What is required:
Gather all lines in the records below that include the word "string".

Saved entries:

————

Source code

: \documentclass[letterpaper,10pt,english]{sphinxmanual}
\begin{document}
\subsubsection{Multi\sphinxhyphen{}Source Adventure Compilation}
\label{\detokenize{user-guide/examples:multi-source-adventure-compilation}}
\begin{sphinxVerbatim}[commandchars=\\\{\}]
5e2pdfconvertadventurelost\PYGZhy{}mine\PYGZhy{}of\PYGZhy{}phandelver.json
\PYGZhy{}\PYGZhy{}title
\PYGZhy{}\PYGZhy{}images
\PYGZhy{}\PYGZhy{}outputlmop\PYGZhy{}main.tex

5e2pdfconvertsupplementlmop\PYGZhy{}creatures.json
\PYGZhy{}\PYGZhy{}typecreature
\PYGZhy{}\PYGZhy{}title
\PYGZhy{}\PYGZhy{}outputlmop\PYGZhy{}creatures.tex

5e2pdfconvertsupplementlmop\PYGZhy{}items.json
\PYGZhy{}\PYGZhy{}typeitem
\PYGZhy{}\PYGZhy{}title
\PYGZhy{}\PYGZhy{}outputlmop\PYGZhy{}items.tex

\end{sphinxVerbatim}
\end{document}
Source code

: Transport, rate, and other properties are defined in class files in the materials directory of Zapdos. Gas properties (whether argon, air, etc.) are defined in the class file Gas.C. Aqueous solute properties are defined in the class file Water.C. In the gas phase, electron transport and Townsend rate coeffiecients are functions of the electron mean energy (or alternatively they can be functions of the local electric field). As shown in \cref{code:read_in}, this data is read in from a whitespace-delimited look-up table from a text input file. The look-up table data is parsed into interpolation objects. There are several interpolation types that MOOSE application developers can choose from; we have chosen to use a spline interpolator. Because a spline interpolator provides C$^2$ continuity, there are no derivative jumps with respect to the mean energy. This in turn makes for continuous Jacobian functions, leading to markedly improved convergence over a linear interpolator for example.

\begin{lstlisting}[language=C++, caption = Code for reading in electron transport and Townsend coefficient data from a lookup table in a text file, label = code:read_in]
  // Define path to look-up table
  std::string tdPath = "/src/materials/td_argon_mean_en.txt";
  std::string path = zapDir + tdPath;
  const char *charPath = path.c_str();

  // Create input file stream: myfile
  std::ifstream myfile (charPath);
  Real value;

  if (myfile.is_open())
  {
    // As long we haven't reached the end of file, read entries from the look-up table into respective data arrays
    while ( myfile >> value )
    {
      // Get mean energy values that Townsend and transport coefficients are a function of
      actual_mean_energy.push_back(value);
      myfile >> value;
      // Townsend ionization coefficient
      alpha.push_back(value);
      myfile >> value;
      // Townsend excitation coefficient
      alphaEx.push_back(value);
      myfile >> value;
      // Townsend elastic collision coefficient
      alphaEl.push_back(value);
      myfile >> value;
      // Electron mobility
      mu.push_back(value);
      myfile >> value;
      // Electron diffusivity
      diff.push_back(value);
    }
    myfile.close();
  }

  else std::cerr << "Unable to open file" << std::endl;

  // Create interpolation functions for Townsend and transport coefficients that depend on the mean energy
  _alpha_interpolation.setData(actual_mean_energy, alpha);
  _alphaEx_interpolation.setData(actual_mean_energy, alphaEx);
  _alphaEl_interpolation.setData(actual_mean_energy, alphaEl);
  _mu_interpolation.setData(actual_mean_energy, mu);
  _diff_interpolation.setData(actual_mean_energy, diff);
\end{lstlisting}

————

Your response:
  std::string tdPath = "/src/materials/td_argon_mean_en.txt";
  std::string path = zapDir + tdPath;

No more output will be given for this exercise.